■ WHAT THE EXERCISE ASKS ■
Each line below that contains the word "sind" must be copied.

Dataset records:
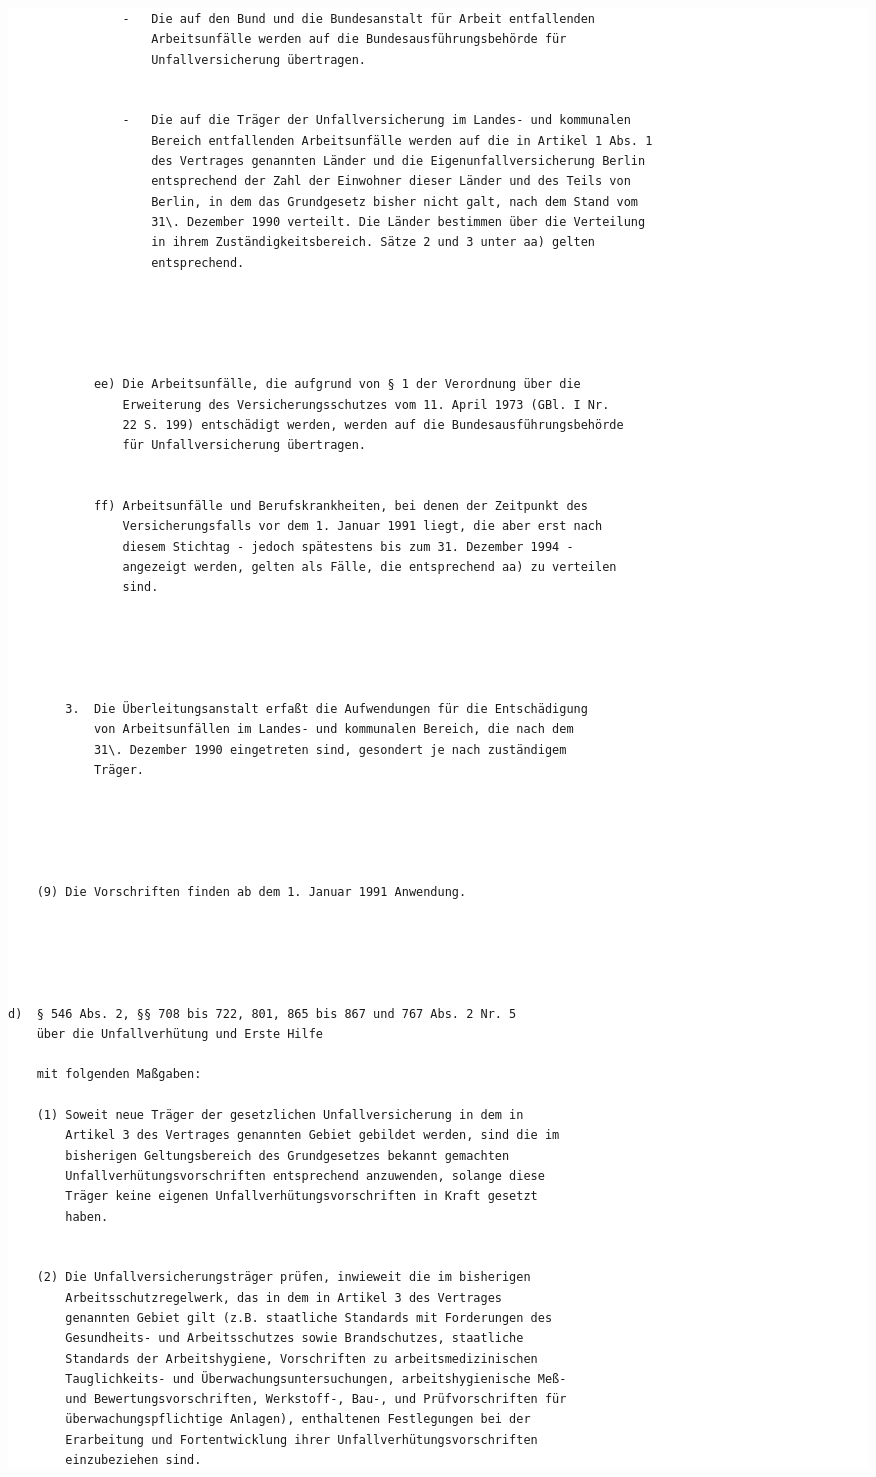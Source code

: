 
                    -   Die auf den Bund und die Bundesanstalt für Arbeit entfallenden
                        Arbeitsunfälle werden auf die Bundesausführungsbehörde für
                        Unfallversicherung übertragen.


                    -   Die auf die Träger der Unfallversicherung im Landes- und kommunalen
                        Bereich entfallenden Arbeitsunfälle werden auf die in Artikel 1 Abs. 1
                        des Vertrages genannten Länder und die Eigenunfallversicherung Berlin
                        entsprechend der Zahl der Einwohner dieser Länder und des Teils von
                        Berlin, in dem das Grundgesetz bisher nicht galt, nach dem Stand vom
                        31\. Dezember 1990 verteilt. Die Länder bestimmen über die Verteilung
                        in ihrem Zuständigkeitsbereich. Sätze 2 und 3 unter aa) gelten
                        entsprechend.





                ee) Die Arbeitsunfälle, die aufgrund von § 1 der Verordnung über die
                    Erweiterung des Versicherungsschutzes vom 11. April 1973 (GBl. I Nr.
                    22 S. 199) entschädigt werden, werden auf die Bundesausführungsbehörde
                    für Unfallversicherung übertragen.


                ff) Arbeitsunfälle und Berufskrankheiten, bei denen der Zeitpunkt des
                    Versicherungsfalls vor dem 1. Januar 1991 liegt, die aber erst nach
                    diesem Stichtag - jedoch spätestens bis zum 31. Dezember 1994 -
                    angezeigt werden, gelten als Fälle, die entsprechend aa) zu verteilen
                    sind.





            3.  Die Überleitungsanstalt erfaßt die Aufwendungen für die Entschädigung
                von Arbeitsunfällen im Landes- und kommunalen Bereich, die nach dem
                31\. Dezember 1990 eingetreten sind, gesondert je nach zuständigem
                Träger.





        (9) Die Vorschriften finden ab dem 1. Januar 1991 Anwendung.





    d)  § 546 Abs. 2, §§ 708 bis 722, 801, 865 bis 867 und 767 Abs. 2 Nr. 5
        über die Unfallverhütung und Erste Hilfe

        mit folgenden Maßgaben:

        (1) Soweit neue Träger der gesetzlichen Unfallversicherung in dem in
            Artikel 3 des Vertrages genannten Gebiet gebildet werden, sind die im
            bisherigen Geltungsbereich des Grundgesetzes bekannt gemachten
            Unfallverhütungsvorschriften entsprechend anzuwenden, solange diese
            Träger keine eigenen Unfallverhütungsvorschriften in Kraft gesetzt
            haben.


        (2) Die Unfallversicherungsträger prüfen, inwieweit die im bisherigen
            Arbeitsschutzregelwerk, das in dem in Artikel 3 des Vertrages
            genannten Gebiet gilt (z.B. staatliche Standards mit Forderungen des
            Gesundheits- und Arbeitsschutzes sowie Brandschutzes, staatliche
            Standards der Arbeitshygiene, Vorschriften zu arbeitsmedizinischen
            Tauglichkeits- und Überwachungsuntersuchungen, arbeitshygienische Meß-
            und Bewertungsvorschriften, Werkstoff-, Bau-, und Prüfvorschriften für
            überwachungspflichtige Anlagen), enthaltenen Festlegungen bei der
            Erarbeitung und Fortentwicklung ihrer Unfallverhütungsvorschriften
            einzubeziehen sind.
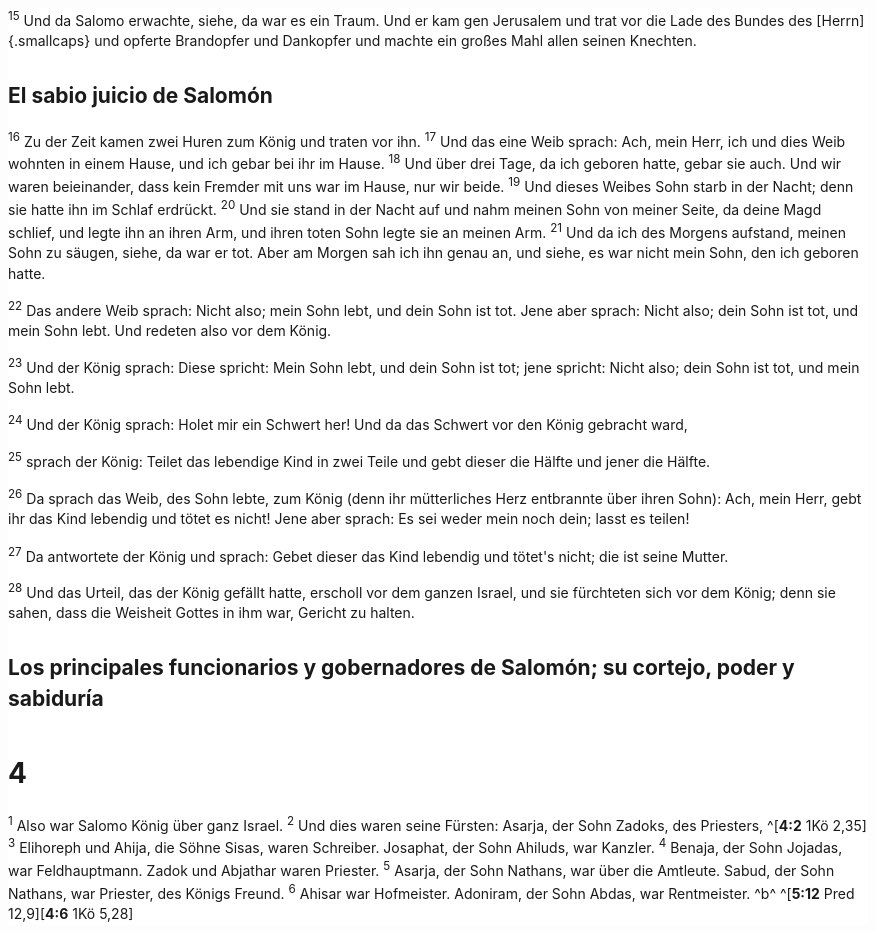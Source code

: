 
<sup class='bibleverse'>15</sup> Und da Salomo erwachte, siehe, da war es ein Traum. Und er kam gen Jerusalem und trat vor die Lade des Bundes des [Herrn]{.smallcaps} und opferte Brandopfer und Dankopfer und machte ein großes Mahl allen seinen Knechten. 

## El sabio juicio de Salomón
<sup class='bibleverse'>16</sup> Zu der Zeit kamen zwei Huren zum König und traten vor ihn. <sup class='bibleverse'>17</sup> Und das eine Weib sprach: Ach, mein Herr, ich und dies Weib wohnten in einem Hause, und ich gebar bei ihr im Hause. <sup class='bibleverse'>18</sup> Und über drei Tage, da ich geboren hatte, gebar sie auch. Und wir waren beieinander, dass kein Fremder mit uns war im Hause, nur wir beide. <sup class='bibleverse'>19</sup> Und dieses Weibes Sohn starb in der Nacht; denn sie hatte ihn im Schlaf erdrückt. <sup class='bibleverse'>20</sup> Und sie stand in der Nacht auf und nahm meinen Sohn von meiner Seite, da deine Magd schlief, und legte ihn an ihren Arm, und ihren toten Sohn legte sie an meinen Arm. <sup class='bibleverse'>21</sup> Und da ich des Morgens aufstand, meinen Sohn zu säugen, siehe, da war er tot. Aber am Morgen sah ich ihn genau an, und siehe, es war nicht mein Sohn, den ich geboren hatte. 

<sup class='bibleverse'>22</sup> Das andere Weib sprach: Nicht also; mein Sohn lebt, und dein Sohn ist tot. Jene aber sprach: Nicht also; dein Sohn ist tot, und mein Sohn lebt. Und redeten also vor dem König. 

<sup class='bibleverse'>23</sup> Und der König sprach: Diese spricht: Mein Sohn lebt, und dein Sohn ist tot; jene spricht: Nicht also; dein Sohn ist tot, und mein Sohn lebt. 

<sup class='bibleverse'>24</sup> Und der König sprach: Holet mir ein Schwert her! Und da das Schwert vor den König gebracht ward, 

<sup class='bibleverse'>25</sup> sprach der König: Teilet das lebendige Kind in zwei Teile und gebt dieser die Hälfte und jener die Hälfte. 

<sup class='bibleverse'>26</sup> Da sprach das Weib, des Sohn lebte, zum König (denn ihr mütterliches Herz entbrannte über ihren Sohn): Ach, mein Herr, gebt ihr das Kind lebendig und tötet es nicht! Jene aber sprach: Es sei weder mein noch dein; lasst es teilen! 

<sup class='bibleverse'>27</sup> Da antwortete der König und sprach: Gebet dieser das Kind lebendig und tötet's nicht; die ist seine Mutter. 

<sup class='bibleverse'>28</sup> Und das Urteil, das der König gefällt hatte, erscholl vor dem ganzen Israel, und sie fürchteten sich vor dem König; denn sie sahen, dass die Weisheit Gottes in ihm war, Gericht zu halten.

## Los principales funcionarios y gobernadores de Salomón; su cortejo, poder y sabiduría
# 4
<sup class='bibleverse'>1</sup> Also war Salomo König über ganz Israel. <sup class='bibleverse'>2</sup> Und dies waren seine Fürsten: Asarja, der Sohn Zadoks, des Priesters, ^[**4:2** 1Kö 2,35] <sup class='bibleverse'>3</sup> Elihoreph und Ahija, die Söhne Sisas, waren Schreiber. Josaphat, der Sohn Ahiluds, war Kanzler. <sup class='bibleverse'>4</sup> Benaja, der Sohn Jojadas, war Feldhauptmann. Zadok und Abjathar waren Priester. <sup class='bibleverse'>5</sup> Asarja, der Sohn Nathans, war über die Amtleute. Sabud, der Sohn Nathans, war Priester, des Königs Freund. <sup class='bibleverse'>6</sup> Ahisar war Hofmeister. Adoniram, der Sohn Abdas, war Rentmeister. ^b^ 
 ^[**5:12** Pred 12,9][**4:6** 1Kö 5,28]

■ TASK RESULT ■
                    sind.
                31\. Dezember 1990 eingetreten sind, gesondert je nach zuständigem
            Artikel 3 des Vertrages genannten Gebiet gebildet werden, sind die im
            einzubeziehen sind.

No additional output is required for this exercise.